删除电子邮件 (.eml) 重复项

删除电子邮件 (.eml) 重复项

我有一个文件夹,里面有大约 50,000 封 .eml 格式的电子邮件。有很多重复的邮件,甚至有三封或四封,我估计总共大约有 30,000 封。我尝试使用 Mozilla Thunderbird 附加组件 Remove Duplicate Messages(替代)来删除重复邮件,但它只删除了一小部分(几百封)。

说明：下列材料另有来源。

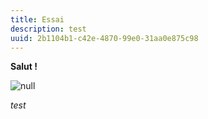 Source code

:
 ```yaml
---
title: Essai
description: test
uuid: 2b1104b1-c42e-4870-99e0-31aa0e875c98
---
```

**Salut !**

![null](/uploads/med.jpeg)

_test_
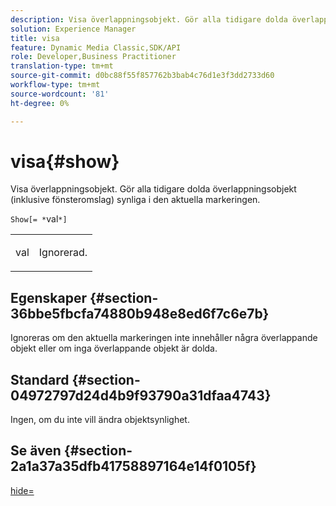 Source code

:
 ```yaml
---
description: Visa överlappningsobjekt. Gör alla tidigare dolda överlappningsobjekt (inklusive fönsteromslag) synliga i den aktuella markeringen.
solution: Experience Manager
title: visa
feature: Dynamic Media Classic,SDK/API
role: Developer,Business Practitioner
translation-type: tm+mt
source-git-commit: d0bc88f55f857762b3bab4c76d1e3f3dd2733d60
workflow-type: tm+mt
source-wordcount: '81'
ht-degree: 0%

---
```



# visa{#show}

Visa överlappningsobjekt. Gör alla tidigare dolda överlappningsobjekt (inklusive fönsteromslag) synliga i den aktuella markeringen.

`Show[= *`val`*]`

<table id="simpletable_88D25B9C8E0A47EF90C8ABEBDE777183"> 
 <tr class="strow"> 
  <td class="stentry"> <p><span class="varname"> val</span> </p> </td> 
  <td class="stentry"> <p>Ignorerad. </p></td> 
 </tr> 
</table>

## Egenskaper {#section-36bbe5fbcfa74880b948e8ed6f7c6e7b}

Ignoreras om den aktuella markeringen inte innehåller några överlappande objekt eller om inga överlappande objekt är dolda.

## Standard {#section-04972797d24d4b9f93790a31dfaa4743}

Ingen, om du inte vill ändra objektsynlighet.

## Se även {#section-2a1a37a35dfb41758897164e14f0105f}

[hide=](../../../../../ir-api/http-protocol/image-rendering-api-ref/c-ir-http-protocol-ref/c-ir-http-protocol-command-reference/r-ir-hide.md#reference-681b9782f90a45b18ed50292ab2c096c)
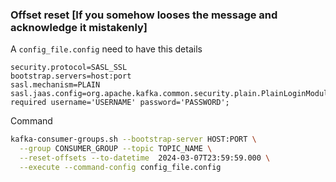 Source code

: 

### Offset reset [If you somehow looses the message and acknowledge it mistakenly]

A `config_file.config` need to have this details

```
security.protocol=SASL_SSL
bootstrap.servers=host:port
sasl.mechanism=PLAIN
sasl.jaas.config=org.apache.kafka.common.security.plain.PlainLoginModule required username='USERNAME' password='PASSWORD';
```

Command 
```sh
kafka-consumer-groups.sh --bootstrap-server HOST:PORT \
  --group CONSUMER_GROUP --topic TOPIC_NAME \
  --reset-offsets --to-datetime  2024-03-07T23:59:59.000 \
  --execute --command-config config_file.config
```

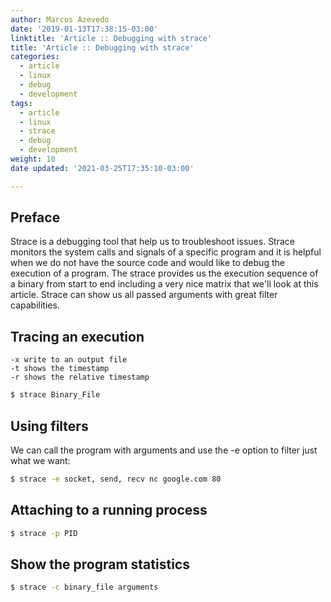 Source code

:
 ```yaml
---
author: Marcos Azevedo
date: '2019-01-13T17:38:15-03:00'
linktitle: 'Article :: Debugging with strace'
title: 'Article :: Debugging with strace'
categories:
  - article
  - linux
  - debug
  - development
tags:
  - article
  - linux
  - strace
  - debug
  - development
weight: 10
date updated: '2021-03-25T17:35:10-03:00'

---
```



## Preface
Strace is a debugging tool that help us to troubleshoot issues. Strace monitors the system calls and signals of a specific program and it is helpful when we do not have the source code and would like to debug the execution of a program. The strace provides us the execution sequence of a binary from start to end including a very nice matrix that we'll look at this article.
Strace can show us all passed arguments with great filter capabilities.

## Tracing an execution
    -x write to an output file
    -t shows the timestamp
    -r shows the relative timestamp
```bash
$ strace Binary_File
```

## Using filters
We can call the program with arguments and use the -e option to filter just what we want:
```bash
$ strace -e socket, send, recv nc google.com 80
```

## Attaching to a running process
```bash
$ strace -p PID
```

## Show the program statistics
```bash
$ strace -c binary_file arguments
```
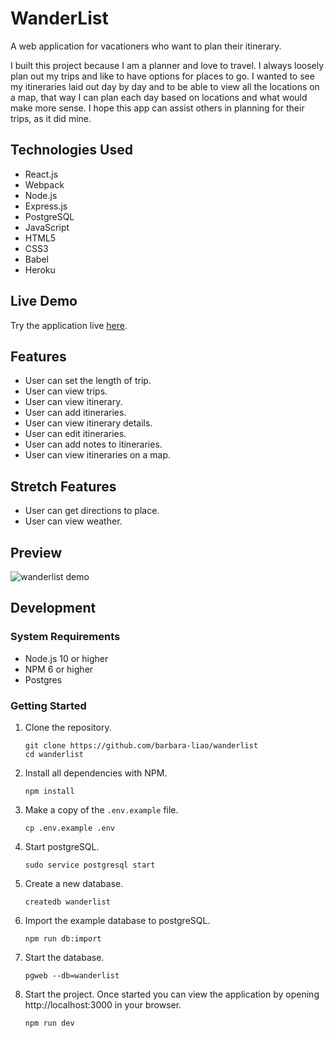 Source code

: # WanderList

A web application for vacationers who want to plan their itinerary.

I built this project because I am a planner and love to travel. I always loosely plan out my trips and like to have options for places to go. I wanted to see my itineraries laid out day by day and to be able to view all the locations on a map, that way I can plan each day based on locations and what would make more sense. I hope this app can assist others in planning for their trips, as it did mine.

## Technologies Used

- React.js
- Webpack
- Node.js
- Express.js
- PostgreSQL
- JavaScript
- HTML5
- CSS3
- Babel
- Heroku

## Live Demo

Try the application live [here](https://wanderlist-project.herokuapp.com/).

## Features

- User can set the length of trip.
- User can view trips.
- User can view itinerary.
- User can add itineraries.
- User can view itinerary details.
- User can edit itineraries.
- User can add notes to itineraries.
- User can view itineraries on a map.

## Stretch Features

- User can get directions to place.
- User can view weather.

## Preview

![wanderlist demo](https://user-images.githubusercontent.com/87685216/143378533-37e2b47b-43b6-42f1-bca2-afa01eaf7b3e.gif)


## Development

### System Requirements

- Node.js 10 or higher
- NPM 6 or higher
- Postgres

### Getting Started

1. Clone the repository.

    ```shell
    git clone https://github.com/barbara-liao/wanderlist
    cd wanderlist
    ```

1. Install all dependencies with NPM.

    ```shell
    npm install
    ```

1. Make a copy of the `.env.example` file.

    ```shell
    cp .env.example .env
    ```    

1. Start postgreSQL.

    ```shell
    sudo service postgresql start
    ```
    
1. Create a new database.

    ```shell
    createdb wanderlist
    ```

1. Import the example database to postgreSQL.

    ```shell
    npm run db:import
    ```

1. Start the database.

    ```shell
    pgweb --db=wanderlist
    ```

1. Start the project. Once started you can view the application by opening http://localhost:3000 in your browser.

    ```shell
    npm run dev
    ```
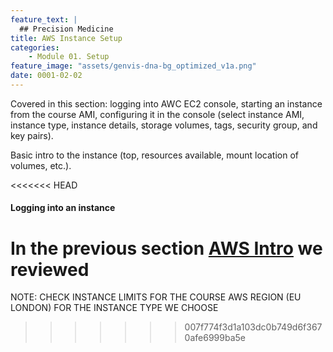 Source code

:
 ```yaml
---
feature_text: |
  ## Precision Medicine
title: AWS Instance Setup
categories:
    - Module 01. Setup
feature_image: "assets/genvis-dna-bg_optimized_v1a.png"
date: 0001-02-02
---
```


Covered in this section: logging into AWC EC2 console, starting an instance from the course AMI, configuring it in the console (select instance AMI, instance type, instance details, storage volumes, tags, security group, and key pairs).

Basic intro to the instance (top, resources available, mount location of volumes, etc.).

<<<<<<< HEAD
#### Logging into an instance

In the previous section [AWS Intro](http://pmbio.org/module%2001.%20setup/0001/01/31/AWS_Intro/) we reviewed
=======
NOTE: CHECK INSTANCE LIMITS FOR THE COURSE AWS REGION (EU LONDON) FOR THE INSTANCE TYPE WE CHOOSE

>>>>>>> 007f774f3d1a103dc0b749d6f3670afe6999ba5e
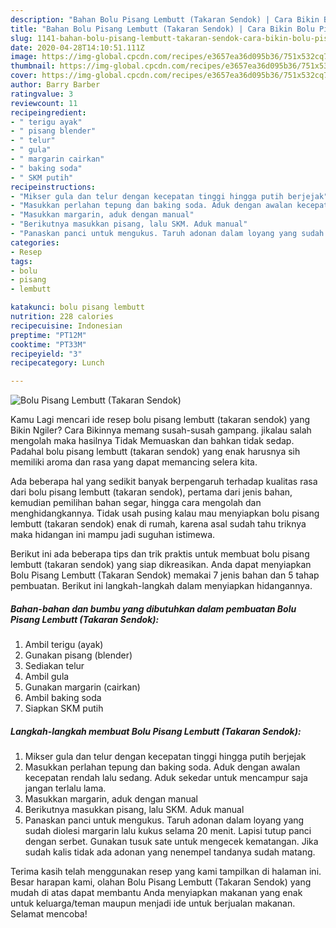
 ```yaml
---
description: "Bahan Bolu Pisang Lembutt (Takaran Sendok) | Cara Bikin Bolu Pisang Lembutt (Takaran Sendok) Yang Sempurna"
title: "Bahan Bolu Pisang Lembutt (Takaran Sendok) | Cara Bikin Bolu Pisang Lembutt (Takaran Sendok) Yang Sempurna"
slug: 1141-bahan-bolu-pisang-lembutt-takaran-sendok-cara-bikin-bolu-pisang-lembutt-takaran-sendok-yang-sempurna
date: 2020-04-28T14:10:51.111Z
image: https://img-global.cpcdn.com/recipes/e3657ea36d095b36/751x532cq70/bolu-pisang-lembutt-takaran-sendok-foto-resep-utama.jpg
thumbnail: https://img-global.cpcdn.com/recipes/e3657ea36d095b36/751x532cq70/bolu-pisang-lembutt-takaran-sendok-foto-resep-utama.jpg
cover: https://img-global.cpcdn.com/recipes/e3657ea36d095b36/751x532cq70/bolu-pisang-lembutt-takaran-sendok-foto-resep-utama.jpg
author: Barry Barber
ratingvalue: 3
reviewcount: 11
recipeingredient:
- " terigu ayak"
- " pisang blender"
- " telur"
- " gula"
- " margarin cairkan"
- " baking soda"
- " SKM putih"
recipeinstructions:
- "Mikser gula dan telur dengan kecepatan tinggi hingga putih berjejak"
- "Masukkan perlahan tepung dan baking soda. Aduk dengan awalan kecepatan rendah lalu sedang. Aduk sekedar untuk mencampur saja jangan terlalu lama."
- "Masukkan margarin, aduk dengan manual"
- "Berikutnya masukkan pisang, lalu SKM. Aduk manual"
- "Panaskan panci untuk mengukus. Taruh adonan dalam loyang yang sudah diolesi margarin lalu kukus selama 20 menit. Lapisi tutup panci dengan serbet. Gunakan tusuk sate untuk mengecek kematangan. Jika sudah kalis tidak ada adonan yang nenempel tandanya sudah matang."
categories:
- Resep
tags:
- bolu
- pisang
- lembutt

katakunci: bolu pisang lembutt 
nutrition: 228 calories
recipecuisine: Indonesian
preptime: "PT12M"
cooktime: "PT33M"
recipeyield: "3"
recipecategory: Lunch

---
```



![Bolu Pisang Lembutt (Takaran Sendok)](https://img-global.cpcdn.com/recipes/e3657ea36d095b36/751x532cq70/bolu-pisang-lembutt-takaran-sendok-foto-resep-utama.jpg)

Kamu Lagi mencari ide resep bolu pisang lembutt (takaran sendok) yang Bikin Ngiler? Cara Bikinnya memang susah-susah gampang. jikalau salah mengolah maka hasilnya Tidak Memuaskan dan bahkan tidak sedap. Padahal bolu pisang lembutt (takaran sendok) yang enak harusnya sih memiliki aroma dan rasa yang dapat memancing selera kita.

Ada beberapa hal yang sedikit banyak berpengaruh terhadap kualitas rasa dari bolu pisang lembutt (takaran sendok), pertama dari jenis bahan, kemudian pemilihan bahan segar, hingga cara mengolah dan menghidangkannya. Tidak usah pusing kalau mau menyiapkan bolu pisang lembutt (takaran sendok) enak di rumah, karena asal sudah tahu triknya maka hidangan ini mampu jadi suguhan istimewa.




Berikut ini ada beberapa tips dan trik praktis untuk membuat bolu pisang lembutt (takaran sendok) yang siap dikreasikan. Anda dapat menyiapkan Bolu Pisang Lembutt (Takaran Sendok) memakai 7 jenis bahan dan 5 tahap pembuatan. Berikut ini langkah-langkah dalam menyiapkan hidangannya.

<!--inarticleads1-->

##### Bahan-bahan dan bumbu yang dibutuhkan dalam pembuatan Bolu Pisang Lembutt (Takaran Sendok):

1. Ambil  terigu (ayak)
1. Gunakan  pisang (blender)
1. Sediakan  telur
1. Ambil  gula
1. Gunakan  margarin (cairkan)
1. Ambil  baking soda
1. Siapkan  SKM putih




<!--inarticleads2-->

##### Langkah-langkah membuat Bolu Pisang Lembutt (Takaran Sendok):

1. Mikser gula dan telur dengan kecepatan tinggi hingga putih berjejak
1. Masukkan perlahan tepung dan baking soda. Aduk dengan awalan kecepatan rendah lalu sedang. Aduk sekedar untuk mencampur saja jangan terlalu lama.
1. Masukkan margarin, aduk dengan manual
1. Berikutnya masukkan pisang, lalu SKM. Aduk manual
1. Panaskan panci untuk mengukus. Taruh adonan dalam loyang yang sudah diolesi margarin lalu kukus selama 20 menit. Lapisi tutup panci dengan serbet. Gunakan tusuk sate untuk mengecek kematangan. Jika sudah kalis tidak ada adonan yang nenempel tandanya sudah matang.




Terima kasih telah menggunakan resep yang kami tampilkan di halaman ini. Besar harapan kami, olahan Bolu Pisang Lembutt (Takaran Sendok) yang mudah di atas dapat membantu Anda menyiapkan makanan yang enak untuk keluarga/teman maupun menjadi ide untuk berjualan makanan. Selamat mencoba!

然后,我使用了 Windows 桌面应用程序,例如 Wise duplicate finder、duplicate cleaner free、AllDup、Fast Duplicate finder 和 Anti-Twin,逐字节(60% 比较),但这些应用程序都无法找到正确的重复邮件(同样,我只删除了其中的一部分,这次是几千封)。

我附上了两封电子邮件的示例,尽管它们的源代码略有不同(并且文件名也不同),但它们基本上是相同的 - 它们是在同一时间从同一个电子邮件地址发送的,并且文件大小也相同:

第一封电子邮件- 消息-1-34437.eml

Received: from e11mailgw02.isp.com ([212.200.12.195]) by mtain3.isp.com (Sun Java(tm) System Messaging Server 6.3-4.01 (built Aug  3 2007; 32bit)) with ESMTP id <[email protected]> for user@com; Tue, 02 Jun 2009 22:53:58 +0200 (CEST)
Received: from unknown (HELO vps.mafiascene.com) ([69.73.156.173]) by e11mailgw02.isp.com with ESMTP; Tue, 02 Jun 2009 22:53:57 +0200
Received: (qmail 24030 invoked by uid 48); Tue, 02 Jun 2009 16:53:51 -0400
Date: Tue, 02 Jun 2009 16:53:51 -0400
From: "Mafia Scene" <[email protected]>
Subject: Mafia Scene Registration Confirmation
To: <user@com>
X-Priority: 3
X-MSMail-Priority: Normal
Importance: Normal
Message-ID: <[email protected]>
X-IronPort-Anti-Spam-Filtered: true
X-IronPort-Anti-Spam-Result: Au0JAFEuJUpFSZyt/2dsb2JhbACOFhEBsRIRCAMEj2iCMR4IBAwEgSAF
X-IronPort-AV: E=McAfee;i="5300,2777,5634"; a="7766158"
X-MimeOLE: Produced By Microsoft MimeOLE V14.0.8089.726
Old-X-EsetId: 4FAA1F2928B4776950AC1F7F23E634
X-EsetId: 745B6128E6F033696B5D617DE9A773
X-EsetScannerBuild: 6455


Thank you for registering with Mafia Scene!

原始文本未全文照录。